● DATASET ENTRIES:
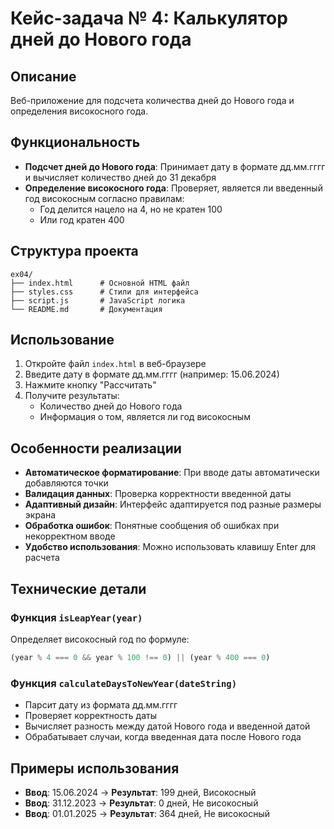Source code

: # Кейс-задача № 4: Калькулятор дней до Нового года

## Описание

Веб-приложение для подсчета количества дней до Нового года и определения високосного года.

## Функциональность

- **Подсчет дней до Нового года**: Принимает дату в формате дд.мм.гггг и вычисляет количество дней до 31 декабря
- **Определение високосного года**: Проверяет, является ли введенный год високосным согласно правилам:
  - Год делится нацело на 4, но не кратен 100
  - Или год кратен 400

## Структура проекта

```
ex04/
├── index.html      # Основной HTML файл
├── styles.css      # Стили для интерфейса
├── script.js       # JavaScript логика
└── README.md       # Документация
```

## Использование

1. Откройте файл `index.html` в веб-браузере
2. Введите дату в формате дд.мм.гггг (например: 15.06.2024)
3. Нажмите кнопку "Рассчитать"
4. Получите результаты:
   - Количество дней до Нового года
   - Информация о том, является ли год високосным

## Особенности реализации

- **Автоматическое форматирование**: При вводе даты автоматически добавляются точки
- **Валидация данных**: Проверка корректности введенной даты
- **Адаптивный дизайн**: Интерфейс адаптируется под разные размеры экрана
- **Обработка ошибок**: Понятные сообщения об ошибках при некорректном вводе
- **Удобство использования**: Можно использовать клавишу Enter для расчета

## Технические детали

### Функция `isLeapYear(year)`
Определяет високосный год по формуле:
```javascript
(year % 4 === 0 && year % 100 !== 0) || (year % 400 === 0)
```

### Функция `calculateDaysToNewYear(dateString)`
- Парсит дату из формата дд.мм.гггг
- Проверяет корректность даты
- Вычисляет разность между датой Нового года и введенной датой
- Обрабатывает случаи, когда введенная дата после Нового года

## Примеры использования

- **Ввод**: 15.06.2024 → **Результат**: 199 дней, Високосный
- **Ввод**: 31.12.2023 → **Результат**: 0 дней, Не високосный
- **Ввод**: 01.01.2025 → **Результат**: 364 дней, Не високосный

● EXERCISE DESCRIPTION:
Please copy each line from the material above in which the string "Нового" appears.

● EXPECTED ANSWER:
: # Кейс-задача № 4: Калькулятор дней до Нового года
Веб-приложение для подсчета количества дней до Нового года и определения високосного года.
- **Подсчет дней до Нового года**: Принимает дату в формате дд.мм.гггг и вычисляет количество дней до 31 декабря
   - Количество дней до Нового года
- Вычисляет разность между датой Нового года и введенной датой
- Обрабатывает случаи, когда введенная дата после Нового года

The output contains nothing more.